2. AT&T (T) : Yield 5.4%
AT&T is one of the most beloved high-yield blue-chips on the market and for good reason. Management just increased its dividend for another year. (AT&T has increased its dividend each year for 31 straight year and is a member of the S&P Dividend Aristocrats Index.) With a 5.4% yield, courtesy of the market's concerns about the recently announced $85 billion buyout of Time Warner, this is a great time to open a position or add to this blue-chip core holding.
After all, while AT&T is mostly known for its wireless business that serves 131 million customers, over the past two years the company has evolved into so much more.
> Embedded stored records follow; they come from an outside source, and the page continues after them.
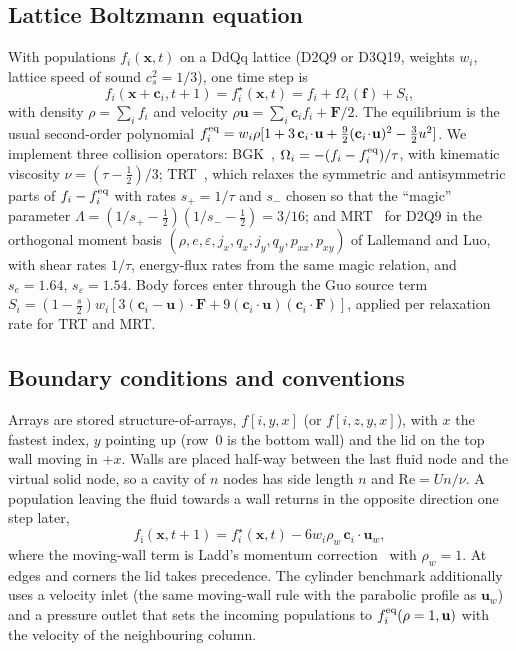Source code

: \documentclass[11pt]{article}
\begin{document}
\subsection{Lattice Boltzmann equation}
With populations $f_i(\mathbf{x},t)$ on a DdQq lattice (D2Q9 or D3Q19, weights $w_i$, lattice
speed of sound $c_s^2=1/3$), one time step is
\begin{equation}
f_i(\mathbf{x}+\mathbf{c}_i, t+1) = f_i^\star(\mathbf{x},t)
= f_i + \Omega_i(\mathbf{f}) + S_i ,
\end{equation}
with density $\rho=\sum_i f_i$ and velocity $\rho\mathbf{u}=\sum_i\mathbf{c}_i f_i+\mathbf{F}/2$.
The equilibrium is the usual second-order polynomial
$f_i^{\rm eq}=w_i\rho[1+3\,\mathbf{c}_i\!\cdot\!\mathbf{u}+\tfrac92(\mathbf{c}_i\!\cdot\!\mathbf{u})^2-\tfrac32u^2]$.
We implement three collision operators:
BGK~\citep{bhatnagar1954,qian1992}, $\Omega_i=-(f_i-f_i^{\rm eq})/\tau$, with kinematic
viscosity $\nu=(\tau-\tfrac12)/3$;
TRT~\citep{ginzburg2008}, which relaxes the symmetric and antisymmetric parts of
$f_i-f_i^{\rm eq}$ with rates $s_+=1/\tau$ and $s_-$ chosen so that the ``magic'' parameter
$\Lambda=(1/s_+-\tfrac12)(1/s_--\tfrac12)=3/16$;
and MRT~\citep{lallemand2000,dhumieres2002} for D2Q9 in the orthogonal moment basis
$(\rho,e,\varepsilon,j_x,q_x,j_y,q_y,p_{xx},p_{xy})$ of Lallemand and Luo, with shear rates
$1/\tau$, energy-flux rates from the same magic relation, and $s_e=1.64$, $s_\varepsilon=1.54$.
Body forces enter through the Guo source term~\citep{guo2002}
$S_i=(1-\tfrac{s}{2})w_i[3(\mathbf{c}_i-\mathbf{u})\!\cdot\!\mathbf{F}+9(\mathbf{c}_i\!\cdot\!\mathbf{u})(\mathbf{c}_i\!\cdot\!\mathbf{F})]$,
applied per relaxation rate for TRT and MRT.

\subsection{Boundary conditions and conventions}
Arrays are stored structure-of-arrays, $f[i,y,x]$ (or $f[i,z,y,x]$), with $x$ the fastest index,
$y$ pointing up (row~0 is the bottom wall) and the lid on the top wall moving in $+x$. Walls
are placed half-way between the last fluid node and the virtual solid node, so a cavity of
$n$ nodes has side length $n$ and $\mathrm{Re}=U n/\nu$. A population leaving the fluid towards
a wall returns in the opposite direction one step later,
\begin{equation}
f_{\bar\imath}(\mathbf{x},t+1)=f_i^\star(\mathbf{x},t)-6w_i\rho_w\,\mathbf{c}_i\!\cdot\!\mathbf{u}_w ,
\end{equation}
where the moving-wall term is Ladd's momentum correction~\citep{ladd1994} with $\rho_w=1$. At
edges and corners the lid takes precedence. The cylinder benchmark additionally uses a
velocity inlet (the same moving-wall rule with the parabolic profile as $\mathbf{u}_w$) and a
pressure outlet that sets the incoming populations to $f_i^{\rm eq}(\rho=1,\mathbf{u})$ with
the velocity of the neighbouring column.
\end{document}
Assuming the Time Warner merger is approved, AT&T will own:
- AT&T Wireless
- DirecTV, including a 41% stake in Sky Mexico, and subsidiaries like Sky Brazil, and Sky Panamerican, a dominant force in Latin American satellite TV
- HBO and Cinemax
- Turner Broadcasting: CNN, TBS, TNT, Cartoon Network, Adult Swim
- Warner Brothers: DC Comics, Warner Brothers Studios, Half of The CW, 10% of Hulu
In other words, AT&T has gone from a U.S. telecom utility to being poised to become a global telecom and media empire second only to Walt Disney.
And while it's true that the Times Warner acquisition, which is being half by debt and half by stock, will lead to higher debt and shareholder dilution, the deal will still be immediately accretive to both EPS and free cash flow per share.
That means that AT&T's current trailing-12-month free-cash-flow payout ratio of 67%, which makes the dividend highly secure, should only decrease with time. That's especially true given that management still has $3.3 billion in cost savings it thinks it can squeeze out of existing assets by 2020.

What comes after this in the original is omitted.